Series – How to Cure Cleansing Notice Failures – Part 1: The Statutory Disclosure Regime for Public Companies, and When Cleansing Notices are Required for Particular Types of Share Issues

*This is the first in a 4-part series I am publishing to assist publicly listed companies, and those who represent them, when there has been a failure to lodge a cleansing notice or prospectus (or multiple such failures), and thus a need to seek curative Court orders. The series will explain the relevant law, and what needs to be done. I appeared at the hearing of such an application in the Federal Court in January this year, which was successful. The Court’s ex tempore reasons have not been reduced to writing and published (though there are no suppression orders). By the first 3 parts of this series I am sharing extracts drawn from my written submissions, excluding the parts specific to my case. In parts 1 and 2 I will identify the legislative provisions relevant to such applications, and provide an up-to-date distillation of the applicable principles from the authorities. The series in part 3 will be illustrative, providing case summaries of recent and/or useful reported cases where public companies have failed to lodge cleansing notices. In the final part of the series, I will run through the steps that should swiftly be taken at an early stage, to successfully achieve the orders needed. My thanks and due credit for the success of our recent application goes to my high calibre instructing solicitors, Emma Cook (corporate) and Scott Guthrie (litigation), partners with Thomson Geer in Brisbane.

Introduction

There are two sets of legislative provisions (and ASIC instruments and class orders) and associated principles which must be considered in taking instructions and bringing a Court application to cure failures to lodge cleansing notices. The first set is Part 6D.2 of the Corporations Act 2001 (Cth) (Corporations Act or Act). The second is ss 1322(4) and (6) in Part 9.5 of the Act, s 1322 being a provision which empowers the Court to cure irregularities.

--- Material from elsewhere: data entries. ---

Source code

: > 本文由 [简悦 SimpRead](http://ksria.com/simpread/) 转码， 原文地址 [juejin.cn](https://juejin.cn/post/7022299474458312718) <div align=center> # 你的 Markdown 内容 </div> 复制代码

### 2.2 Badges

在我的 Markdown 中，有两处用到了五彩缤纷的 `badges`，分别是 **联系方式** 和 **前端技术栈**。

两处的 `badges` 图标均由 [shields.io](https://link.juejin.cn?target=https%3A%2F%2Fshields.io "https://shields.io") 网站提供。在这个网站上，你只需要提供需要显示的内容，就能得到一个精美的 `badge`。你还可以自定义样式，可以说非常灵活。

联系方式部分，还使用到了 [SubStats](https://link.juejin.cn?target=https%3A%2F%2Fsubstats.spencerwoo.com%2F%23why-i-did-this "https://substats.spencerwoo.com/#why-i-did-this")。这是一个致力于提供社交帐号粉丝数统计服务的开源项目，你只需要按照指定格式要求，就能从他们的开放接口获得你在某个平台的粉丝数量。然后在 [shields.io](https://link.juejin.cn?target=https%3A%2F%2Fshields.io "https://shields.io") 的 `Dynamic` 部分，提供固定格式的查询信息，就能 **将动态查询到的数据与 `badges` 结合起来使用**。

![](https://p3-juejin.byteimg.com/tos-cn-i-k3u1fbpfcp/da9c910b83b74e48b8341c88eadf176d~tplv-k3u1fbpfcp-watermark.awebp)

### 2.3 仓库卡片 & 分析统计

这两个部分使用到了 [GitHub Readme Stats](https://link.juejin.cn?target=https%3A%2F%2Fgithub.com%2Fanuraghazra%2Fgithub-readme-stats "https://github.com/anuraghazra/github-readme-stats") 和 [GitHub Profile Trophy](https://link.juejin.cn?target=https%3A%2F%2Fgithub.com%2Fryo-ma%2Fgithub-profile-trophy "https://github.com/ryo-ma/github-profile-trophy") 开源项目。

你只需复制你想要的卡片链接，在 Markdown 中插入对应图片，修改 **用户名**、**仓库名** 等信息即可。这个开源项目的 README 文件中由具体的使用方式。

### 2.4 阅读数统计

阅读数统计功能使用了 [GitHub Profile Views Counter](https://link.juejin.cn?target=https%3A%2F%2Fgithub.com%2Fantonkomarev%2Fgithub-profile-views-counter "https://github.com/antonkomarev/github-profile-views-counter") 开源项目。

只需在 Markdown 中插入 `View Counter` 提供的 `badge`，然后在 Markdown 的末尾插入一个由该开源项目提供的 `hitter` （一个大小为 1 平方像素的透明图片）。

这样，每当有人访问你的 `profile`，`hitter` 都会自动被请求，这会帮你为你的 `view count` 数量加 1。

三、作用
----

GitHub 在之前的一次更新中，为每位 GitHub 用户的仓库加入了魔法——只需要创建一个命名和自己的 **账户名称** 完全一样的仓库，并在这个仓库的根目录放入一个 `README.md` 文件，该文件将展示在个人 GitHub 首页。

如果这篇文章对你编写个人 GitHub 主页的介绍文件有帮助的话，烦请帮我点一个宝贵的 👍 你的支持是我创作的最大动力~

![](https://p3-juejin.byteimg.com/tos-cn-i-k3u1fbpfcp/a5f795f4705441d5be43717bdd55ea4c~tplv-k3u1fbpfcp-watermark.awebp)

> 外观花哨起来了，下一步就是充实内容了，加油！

This part 1 of the series provides an overview relevantly of the first set – the statutory framework of the disclosure regime for public companies, including as to when cleansing notice may be required for different types of shares issues.

It should be noted that a failure by the company to observe its disclosure obligations has ramifications for shareholders of the affected shares for the next 12 months. This is both as to the validity of on-sale transactions involving affected shares, and as to the exposure of on-selling shareholders themselves to liability for civil penalties. This is so even though the original disclosure failure was that of the company, and shareholders on-selling the affected shares are likely to have assumed in good faith that the company’s share issue had been properly compliant. It follows from these ramifications for shareholders that trading in shares of such companies should be suspended upon discovery of such a problem, and curative orders are needed. The speed and manner in which key actions should be taken will be discussed in the final part of this series (part 4).

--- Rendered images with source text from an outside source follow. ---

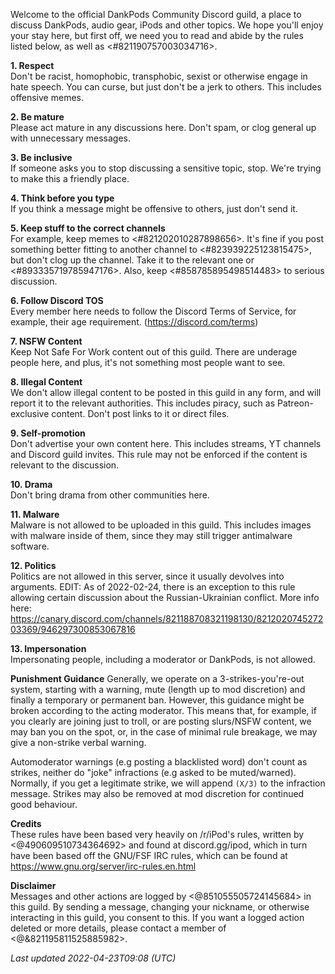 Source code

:Welcome to the official DankPods Community Discord guild, a place to discuss DankPods, audio gear, iPods and other topics. We hope you'll enjoy your stay here, but first off, we need you to read and abide by the rules listed below, as well as <#821190757003034716>.

**1. Respect**  
    Don't be racist, homophobic, transphobic, sexist or otherwise engage in hate speech. You can curse, but just don't be a jerk to others. This includes offensive memes.

**2. Be mature**  
    Please act mature in any discussions here. Don't spam, or clog general up with unnecessary messages.

**3. Be inclusive**  
    If someone asks you to stop discussing a sensitive topic, stop. We're trying to make this a friendly place.

**4. Think before you type**  
    If you think a message might be offensive to others, just don't send it.

**5. Keep stuff to the correct channels**  
    For example, keep memes to <#821202010287898656>. It's fine if you post something better fitting to another channel to <#823939225123815475>, but don't clog up the channel. Take it to the relevant one or <#893335719785947176>. Also, keep <#858785895498514483> to serious discussion.

**6. Follow Discord TOS**  
    Every member here needs to follow the Discord Terms of Service, for example, their age requirement. (<https://discord.com/terms>)

**7. NSFW Content**  
    Keep Not Safe For Work content out of this guild. There are underage people here, and plus, it's not something most people want to see.

**8. Illegal Content**  
    We don't allow illegal content to be posted in this guild in any form, and will report it to the relevant authorities. This includes piracy, such as Patreon-exclusive content. Don't post links to it or direct files.

**9. Self-promotion**  
    Don't advertise your own content here. This includes streams, YT channels and Discord guild invites. This rule may not be enforced if the content is relevant to the discussion.

**10. Drama**  
    Don't bring drama from other communities here.
    
**11. Malware**  
    Malware is not allowed to be uploaded in this guild. This includes images with malware inside of them, since they may still trigger antimalware software.

**12. Politics**  
    Politics are not allowed in this server, since it usually devolves into arguments.
EDIT: As of 2022-02-24, there is an exception to this rule allowing certain discussion about the Russian-Ukrainian conflict. More info here: https://canary.discord.com/channels/821188708321198130/821202074527203369/946297300853067816

**13. Impersonation**  
    Impersonating people, including a moderator or DankPods, is not allowed.


**Punishment Guidance**
    Generally, we operate on a 3-strikes-you're-out system, starting with a warning, mute (length up to mod discretion) and finally a temporary or permanent ban.
However, this guidance might be broken according to the acting moderator. This means that, for example, if you clearly are joining just to troll, or are posting slurs/NSFW content, we may ban you on the spot, or, in the case of minimal rule breakage, we may give a non-strike verbal warning.

Automoderator warnings (e.g posting a blacklisted word) don't count as strikes, neither do "joke" infractions (e.g asked to be muted/warned). Normally, if you get a legitimate strike, we will append `(X/3)` to the infraction message. Strikes may also be removed at mod discretion for continued good behaviour.


**Credits**  
These rules have been based very heavily on /r/iPod's rules, written by <@490609510734364692>  and found at discord.gg/ipod, which in turn have been based off the GNU/FSF IRC rules, which can be found at <https://www.gnu.org/server/irc-rules.en.html>

**Disclaimer**  
Messages and other actions are logged by <@851055505724145684> in this guild. By sending a message, changing your nickname, or otherwise interacting in this guild, you consent to this. If you want a logged action deleted or more details, please contact a member of <@&821195811525885982>.

*Last updated 2022-04-23T09:08 (UTC)*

STATUTORY FRAMEWORK – DISCLOSURE REGIME

Part 6D.2 of the Corporations Act 2001 (Cth)

Broadly, part 6D.2 of the Corporations Act requires the provision of information to investors about securities when an offer to issue or sell them is made. It is designed to ensure that investors are provided with information that they and their professional advisors would reasonably require to make an informed assessment in connection with securities offered for issue or sale.

The following outline is drawn from the judgment of Goodman J in Re Austpac Resources NL [2023] FCA 108; (2023) 16 ACSR 1 (Austpac Resources)[1], who explained that the following parts of Part 6D.2 are salient, for present purpose and ignoring inapplicable exceptions.

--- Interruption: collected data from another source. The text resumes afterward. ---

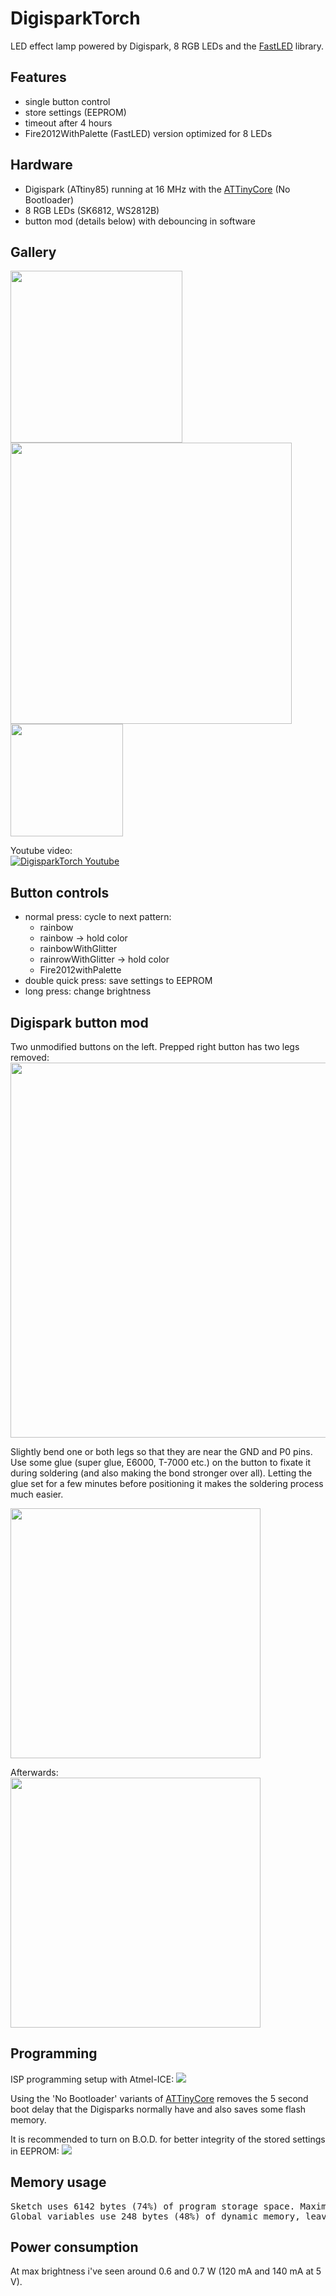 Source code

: # DigisparkTorch
LED effect lamp powered by Digispark, 8 RGB LEDs and the [FastLED](https://github.com/FastLED/FastLED) library.

## Features
- single button control
- store settings (EEPROM)
- timeout after 4 hours
- Fire2012WithPalette (FastLED) version optimized for 8 LEDs

## Hardware
- Digispark (ATtiny85) running at 16 MHz with the [ATTinyCore](https://github.com/SpenceKonde/ATTinyCore) (No Bootloader)
- 8 RGB LEDs (SK6812, WS2812B)
- button mod (details below) with debouncing in software

## Gallery

<a href="https://raw.githubusercontent.com/chocotov1/DigisparkTorch/master/media/DigisparkTorch_01.jpg">
<img src="https://raw.githubusercontent.com/chocotov1/DigisparkTorch/master/media/DigisparkTorch_01.jpg" width=275>
</a>
<a href="https://raw.githubusercontent.com/chocotov1/DigisparkTorch/master/media/DigisparkTorch_02.jpg">
<img src="https://raw.githubusercontent.com/chocotov1/DigisparkTorch/master/media/DigisparkTorch_02.jpg" width=450>
</a>
<a href="https://raw.githubusercontent.com/chocotov1/DigisparkTorch/master/media/led_strip.jpg">
<img src="https://raw.githubusercontent.com/chocotov1/DigisparkTorch/master/media/led_strip.jpg" width=180>
</a>

Youtube video:<br>
[![DigisparkTorch Youtube](https://img.youtube.com/vi/WWqercYuQ-k/0.jpg)](https://www.youtube.com/watch?v=WWqercYuQ-k)

## Button controls
- normal press: cycle to next pattern:
  - rainbow
  - rainbow -> hold color
  - rainbowWithGlitter
  - rainrowWithGlitter -> hold color
  - Fire2012withPalette 
- double quick press: save settings to EEPROM
- long press: change brightness

## Digispark button mod
Two unmodified buttons on the left. Prepped right button has two legs removed:
<img src="https://raw.githubusercontent.com/chocotov1/DigisparkTorch/master/media/button_prepping_01.jpg" width=600>

Slightly bend one or both legs so that they are near the GND and P0 pins. Use some glue (super glue, E6000, T-7000 etc.) on the button to fixate it during soldering (and also making the bond stronger over all). Letting the glue set for a few minutes before positioning it makes the soldering process much easier.

<img src="https://raw.githubusercontent.com/chocotov1/DigisparkTorch/master/media/button_prepping_02.jpg" width=400>

Afterwards:<br>
<img src="https://raw.githubusercontent.com/chocotov1/DigisparkTorch/master/media/button_soldered.jpg" width=400>

## Programming
ISP programming setup with Atmel-ICE:
<img src="https://raw.githubusercontent.com/chocotov1/DigisparkTorch/master/media/ISP_progamming_Atmel-ICE.jpg">

Using the 'No Bootloader' variants of [ATTinyCore](https://github.com/SpenceKonde/ATTinyCore) removes the 5 second boot delay that the Digisparks normally have and also saves some flash memory.

It is recommended to turn on B.O.D. for better integrity of the stored settings in EEPROM:
<img src="https://raw.githubusercontent.com/chocotov1/DigisparkTorch/master/media/ATTinyCore_Burn_Bootloader_16MHz_No_Bootloader.png">

## Memory usage
<pre>
Sketch uses 6142 bytes (74%) of program storage space. Maximum is 8192 bytes.
Global variables use 248 bytes (48%) of dynamic memory, leaving 264 bytes for local variables. Maximum is 512 bytes.
</pre>

## Power consumption 
At max brightness i've seen around 0.6 and 0.7 W (120 mA and 140 mA at 5 V).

First, as a general proposition:

(1) an offer of securities for issue needs disclosure unless ss 708 or 708AA provide otherwise: s 706; and

(2) a person must not make an offer of securities that needs disclosure under Part 6D.2 unless a disclosure document for the offer has been lodged with the Australian Securities and Investments Commission (ASIC): s 727.

Secondly, the offers of securities that require disclosure under Part 6D.2 are only those for which disclosure is required by s 707(2), (3) or (5): s 707(1).

Thirdly, s 707(3) provides – 

(3) an offer of a body’s securities for sale within 12 months after their issue needs disclosure to investors under this Part if:

(a) the body issued the securities without disclosure to investors under this Part; and

(b) either:

(i) the body issued the securities with the purpose of the person to whom they were issued selling or transferring the securities, or granting, issuing or transferring interests in, or options over, them; or

(ii) the person to whom the securities were issued acquired them with the purpose of selling or transferring the securities, or granting, issuing or transferring interests in, or options over, them;

and section 708 or 708A does not say otherwise.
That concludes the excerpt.